[SUPPLIED DATA — start]

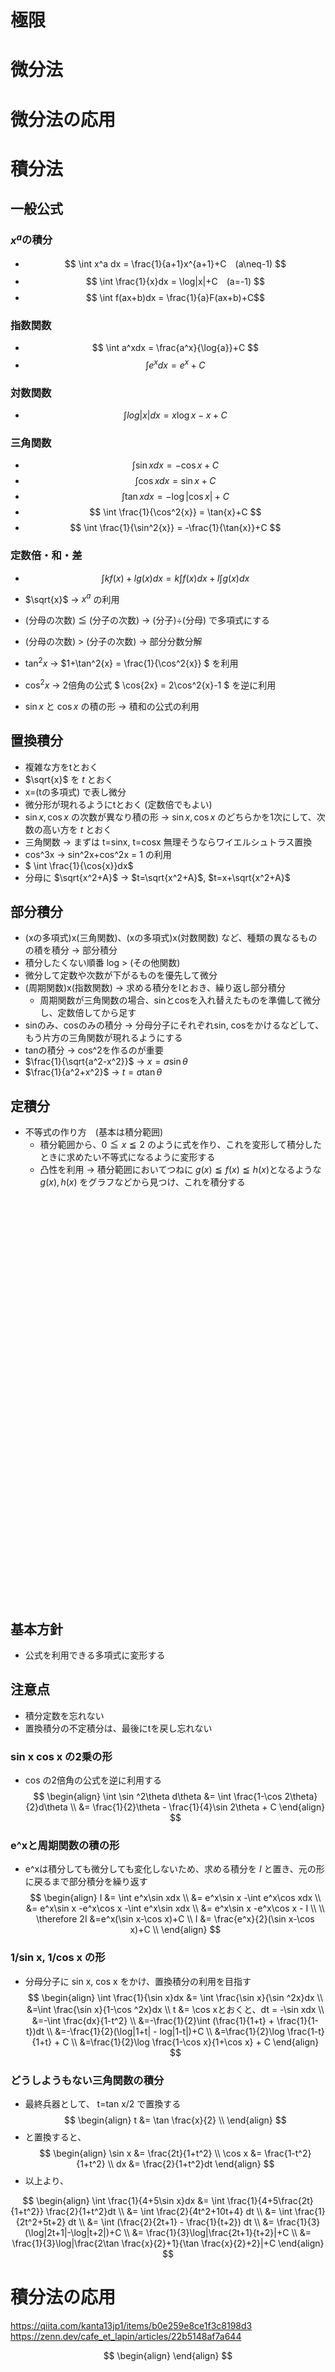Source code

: # 極限



# 微分法

# 微分法の応用




# 積分法

## 一般公式
### $x^a$の積分
- $$ \int x^a dx = \frac{1}{a+1}x^{a+1}+C　(a\neq-1) $$
- $$ \int \frac{1}{x}dx = \log|x|+C　(a=-1) $$
- $$ \int f(ax+b)dx = \frac{1}{a}F(ax+b)+C$$
### 指数関数
- $$ \int a^xdx = \frac{a^x}{\log{a}}+C $$
- $$ \int e^xdx = e^x+C $$
### 対数関数
- $$ \int log|x|dx = x\log{x}-x+C $$
### 三角関数
- $$ \int \sin{x}dx = -\cos{x}+C $$
- $$ \int \cos{x}dx = \sin{x}+C $$
- $$ \int \tan{x}dx = -\log|\cos{x}|+C $$
- $$ \int \frac{1}{\cos^2{x}} = \tan{x}+C $$
- $$ \int \frac{1}{\sin^2{x}} = -\frac{1}{\tan{x}}+C $$
### 定数倍・和・差
- $$ \int {kf(x)+lg(x)}dx = k\int f(x)dx + l\int g(x)dx$$

- $\sqrt{x}$ → $x^a$ の利用
- (分母の次数) $\leqq$ (分子の次数) → (分子)÷(分母) で多項式にする
- (分母の次数) > (分子の次数) → 部分分数分解
- $\tan^2{x}$ → $1+\tan^2{x} = \frac{1}{\cos^2{x}} $ を利用
- $\cos^2{x}$ → 2倍角の公式 $ \cos{2x} = 2\cos^2{x}-1 $
を逆に利用
- $\sin{x}$ と $\cos{x}$ の積の形 → 積和の公式の利用
## 置換積分
- 複雑な方をtとおく
- $\sqrt{x}$ を $t$ とおく
- x=(tの多項式) で表し微分
- 微分形が現れるようにtとおく (定数倍でもよい)
- $\sin{x}, \cos{x}$ の次数が異なり積の形 → $\sin{x}, \cos{x}$ のどちらかを1次にして、次数の高い方を $t$ とおく
- 三角関数 → まずは t=sinx, t=cosx 無理そうならワイエルシュトラス置換
- cos^3x → sin^2x+cos^2x = 1 の利用
- $ \int \frac{1}{\cos{x}}dx$
- 分母に $\sqrt{x^2+A}$ → $t=\sqrt{x^2+A}$, $t=x+\sqrt{x^2+A}$

## 部分積分
- (xの多項式)x(三角関数)、(xの多項式)x(対数関数) など、種類の異なるものの積を積分 → 部分積分
- 積分したくない順番 log > (その他関数)
- 微分して定数や次数が下がるものを優先して微分
- (周期関数)x(指数関数) → 求める積分をIとおき、繰り返し部分積分
  - 周期関数が三角関数の場合、sinとcosを入れ替えたものを準備して微分し、定数倍してから足す
- sinのみ、cosのみの積分 → 分母分子にそれぞれsin, cosをかけるなどして、もう片方の三角関数が現れるようにする
- tanの積分 → cos^2を作るのが重要
- $\frac{1}{\sqrt{a^2-x^2}}$ → $x=a\sin\theta$
- $\frac{1}{a^2+x^2}$ → $t=a\tan\theta$

## 定積分
- 不等式の作り方　(基本は積分範囲)
  - 積分範囲から、$0\leqq x\leqq 2$ のように式を作り、これを変形して積分したときに求めたい不等式になるように変形する
  - 凸性を利用 → 積分範囲においてつねに $g(x) \leqq f(x) \leqq h(x)$となるような $g(x), h(x)$ をグラフなどから見つけ、これを積分する










































<br>
<br>
<br>
<br>
<br>
<br>
<br>
<br>
<br>
<br>
<br>
<br>
<br>
<br>
<br>
<br>
<br>
<br>
<br>
<br>
<br>
<br>
<br>
<br>
<br>
<br>
<br>
<br>
<br>
<br>
<br>
<br>
<br>
<br>
<br>
<br>
<br>
<br>


## 基本方針 
- 公式を利用できる多項式に変形する
## 注意点

- 積分定数を忘れない
- 置換積分の不定積分は、最後にtを戻し忘れない

### sin x cos x の2乗の形
- cos の2倍角の公式を逆に利用する
$$
\begin{align}
\int \sin ^2\theta d\theta &= \int \frac{1-\cos 2\theta}{2}d\theta  \\
&= \frac{1}{2}\theta - \frac{1}{4}\sin 2\theta + C
\end{align}
$$

### e^xと周期関数の積の形
- e^xは積分しても微分しても変化しないため、求める積分を _I_ と置き、元の形に戻るまで部分積分を繰り返す
$$
\begin{align}
I &= \int e^x\sin xdx  \\
&= e^x\sin x -\int e^x\cos xdx  \\
&= e^x\sin x -e^x\cos x -\int e^x\sin xdx  \\
&= e^x\sin x -e^x\cos x - I  \\
  \\
\therefore 2I &=e^x(\sin x-\cos x)+C  \\
I &= \frac{e^x}{2}(\sin x-\cos x)+C  \\
\end{align}
$$

### 1/sin x, 1/cos x の形
- 分母分子に sin x, cos x をかけ、置換積分の利用を目指す
$$
\begin{align}
\int \frac{1}{\sin x}dx &= \int \frac{\sin x}{\sin ^2x}dx  \\
&=\int \frac{\sin x}{1-\cos ^2x}dx  \\
t &= \cos xとおくと、dt = -\sin xdx  \\
&=-\int \frac{dx}{1-t^2}  \\
&=-\frac{1}{2}\int (\frac{1}{1+t} + \frac{1}{1-t})dt  \\
&=-\frac{1}{2}(\log|1+t| - log|1-t|)+C  \\
&=\frac{1}{2}\log \frac{1-t}{1+t} + C  \\
&=\frac{1}{2}\log \frac{1-\cos x}{1+\cos x} + C
\end{align}
$$

### どうしようもない三角関数の積分
- 最終兵器として、 t=tan x/2 で置換する
$$
\begin{align}
t &= \tan \frac{x}{2}  \\
\end{align}
$$
- と置換すると、
$$
\begin{align}
\sin x &= \frac{2t}{1+t^2}  \\
\cos x &= \frac{1-t^2}{1+t^2}  \\
dx &= \frac{2}{1+t^2}dt
\end{align}
$$
- 以上より、

$$
\begin{align}
\int \frac{1}{4+5\sin x}dx &= \int \frac{1}{4+5\frac{2t}{1+t^2}} \frac{2}{1+t^2}dt  \\
&= \int \frac{2}{4t^2+10t+4} dt  \\
&= \int \frac{1}{2t^2+5t+2} dt \\
&= \int (\frac{2}{2t+1} - \frac{1}{t+2}) dt  \\
&= \frac{1}{3} (\log|2t+1|-\log|t+2|)+C  \\
&= \frac{1}{3}\log|\frac{2t+1}{t+2}|+C  \\
&= \frac{1}{3}\log|\frac{2\tan \frac{x}{2}+1}{\tan \frac{x}{2}+2}|+C
\end{align}
$$


# 積分法の応用

https://qiita.com/kanta13jp1/items/b0e259e8ce1f3c8198d3
https://zenn.dev/cafe_et_lapin/articles/22b5148af7a644

$$
\begin{align}
\end{align}
$$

[SUPPLIED DATA — finish]

* _WHAT IS BEING ASKED_:
Copy out the lines of the data where the word "sqrt" can be found.

* _OUTPUT FOR THIS EXERCISE_:
- $\sqrt{x}$ → $x^a$ の利用
- $\sqrt{x}$ を $t$ とおく
- 分母に $\sqrt{x^2+A}$ → $t=\sqrt{x^2+A}$, $t=x+\sqrt{x^2+A}$
- $\frac{1}{\sqrt{a^2-x^2}}$ → $x=a\sin\theta$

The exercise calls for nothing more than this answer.